__Exercise prompt__: Transcribe exactly the lines from the top of the records below through the line that holds "##### 4.3.3.3. 守护进程布局", both included, with no pictures.

__Data listing__:
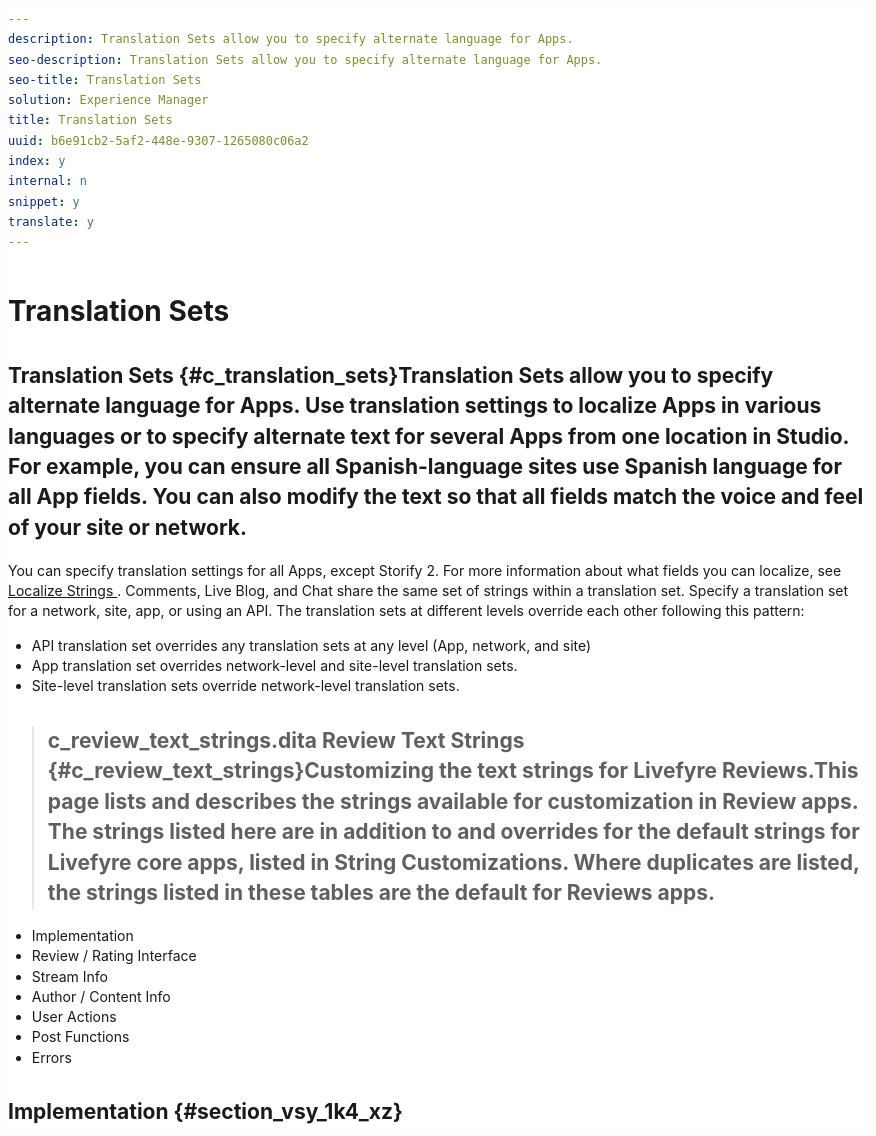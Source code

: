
 ```yaml
---
description: Translation Sets allow you to specify alternate language for Apps.
seo-description: Translation Sets allow you to specify alternate language for Apps.
seo-title: Translation Sets
solution: Experience Manager
title: Translation Sets
uuid: b6e91cb2-5af2-448e-9307-1265080c06a2
index: y
internal: n
snippet: y
translate: y
---
```


# Translation Sets

## Translation Sets {#c_translation_sets}Translation Sets allow you to specify alternate language for Apps. Use translation settings to localize Apps in various languages or to specify alternate text for several Apps from one location in Studio. For example, you can ensure all Spanish-language sites use Spanish language for all App fields. You can also modify the text so that all fields match the voice and feel of your site or network.
You can specify translation settings for all Apps, except Storify 2. For more information about what fields you can localize, see [ Localize Strings ](c_localize_strings.md#c_localize_strings).
Comments, Live Blog, and Chat share the same set of strings within a translation set.
Specify a translation set for a network, site, app, or using an API.
The translation sets at different levels override each other following this pattern:

* API translation set overrides any translation sets at any level (App, network, and site)
* App translation set overrides network-level and site-level translation sets.
* Site-level translation sets override network-level translation sets.
>## <draft-comment author="ind14750" otherprops="merge"> c_review_text_strings.dita </draft-comment>Review Text Strings {#c_review_text_strings}Customizing the text strings for Livefyre Reviews.This page lists and describes the strings available for customization in Review apps. The strings listed here are in addition to and overrides for the default strings for Livefyre core apps, listed in String Customizations. Where duplicates are listed, the strings listed in these tables are the default for Reviews apps.

* Implementation
* Review / Rating Interface
* Stream Info
* Author / Content Info
* User Actions
* Post Functions
* Errors

## Implementation {#section_vsy_1k4_xz}
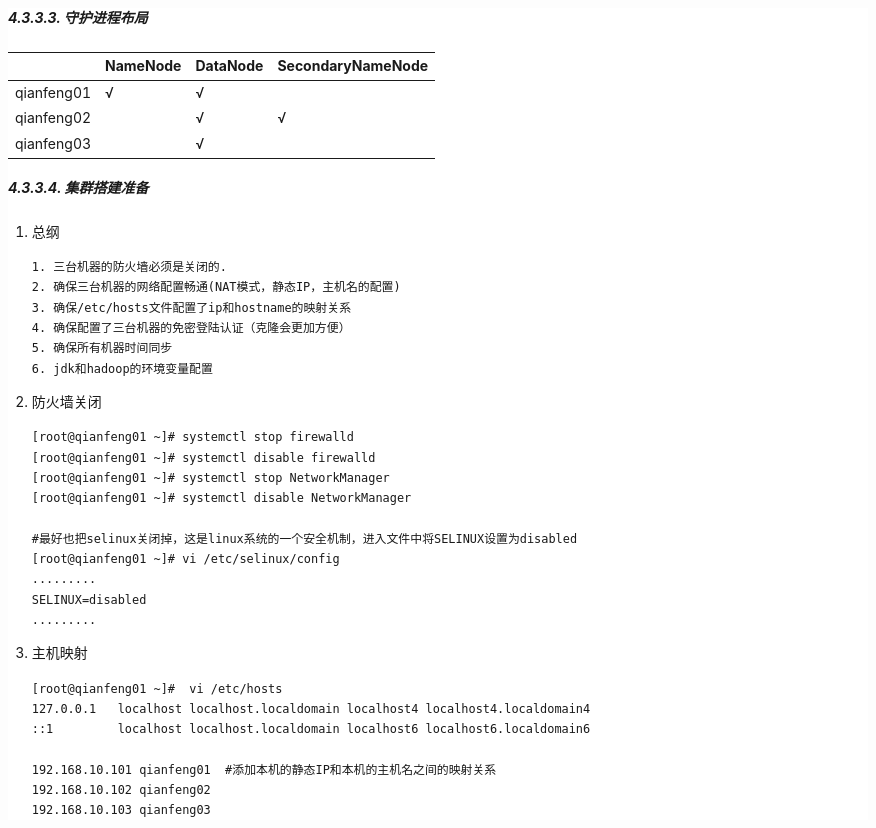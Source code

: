 

##### 4.3.3.3. 守护进程布局

|            | NameNode | DataNode | SecondaryNameNode |
| ---------- | -------- | -------- | ----------------- |
| qianfeng01 | √        | √        |                   |
| qianfeng02 |          | √        | √                 |
| qianfeng03 |          | √        |                   |



##### 4.3.3.4. 集群搭建准备

1.   总纲

     ```
     1. 三台机器的防火墙必须是关闭的.
     2. 确保三台机器的网络配置畅通(NAT模式，静态IP，主机名的配置)
     3. 确保/etc/hosts文件配置了ip和hostname的映射关系
     4. 确保配置了三台机器的免密登陆认证（克隆会更加方便）
     5. 确保所有机器时间同步
     6. jdk和hadoop的环境变量配置
     ```

     

2.   防火墙关闭

     ```shell
     [root@qianfeng01 ~]# systemctl stop firewalld
     [root@qianfeng01 ~]# systemctl disable firewalld
     [root@qianfeng01 ~]# systemctl stop NetworkManager
     [root@qianfeng01 ~]# systemctl disable NetworkManager
     
     #最好也把selinux关闭掉，这是linux系统的一个安全机制，进入文件中将SELINUX设置为disabled
     [root@qianfeng01 ~]# vi /etc/selinux/config
     .........
     SELINUX=disabled			
     .........
     ```

     

3.   主机映射

     ```shell
     [root@qianfeng01 ~]#  vi /etc/hosts
     127.0.0.1   localhost localhost.localdomain localhost4 localhost4.localdomain4
     ::1         localhost localhost.localdomain localhost6 localhost6.localdomain6
     
     192.168.10.101 qianfeng01  #添加本机的静态IP和本机的主机名之间的映射关系 
     192.168.10.102 qianfeng02
     192.168.10.103 qianfeng03
     ```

__Reply__:
Source code

:
 ```yaml
---
description: Translation Sets allow you to specify alternate language for Apps.
seo-description: Translation Sets allow you to specify alternate language for Apps.
seo-title: Translation Sets
solution: Experience Manager
title: Translation Sets
uuid: b6e91cb2-5af2-448e-9307-1265080c06a2
index: y
internal: n
snippet: y
translate: y
---
```


# Translation Sets

## Translation Sets {#c_translation_sets}Translation Sets allow you to specify alternate language for Apps. Use translation settings to localize Apps in various languages or to specify alternate text for several Apps from one location in Studio. For example, you can ensure all Spanish-language sites use Spanish language for all App fields. You can also modify the text so that all fields match the voice and feel of your site or network.
You can specify translation settings for all Apps, except Storify 2. For more information about what fields you can localize, see [ Localize Strings ](c_localize_strings.md#c_localize_strings).
Comments, Live Blog, and Chat share the same set of strings within a translation set.
Specify a translation set for a network, site, app, or using an API.
The translation sets at different levels override each other following this pattern:

* API translation set overrides any translation sets at any level (App, network, and site)
* App translation set overrides network-level and site-level translation sets.
* Site-level translation sets override network-level translation sets.
>## <draft-comment author="ind14750" otherprops="merge"> c_review_text_strings.dita </draft-comment>Review Text Strings {#c_review_text_strings}Customizing the text strings for Livefyre Reviews.This page lists and describes the strings available for customization in Review apps. The strings listed here are in addition to and overrides for the default strings for Livefyre core apps, listed in String Customizations. Where duplicates are listed, the strings listed in these tables are the default for Reviews apps.

* Implementation
* Review / Rating Interface
* Stream Info
* Author / Content Info
* User Actions
* Post Functions
* Errors

## Implementation {#section_vsy_1k4_xz}
Source code

: 

##### 4.3.3.3. 守护进程布局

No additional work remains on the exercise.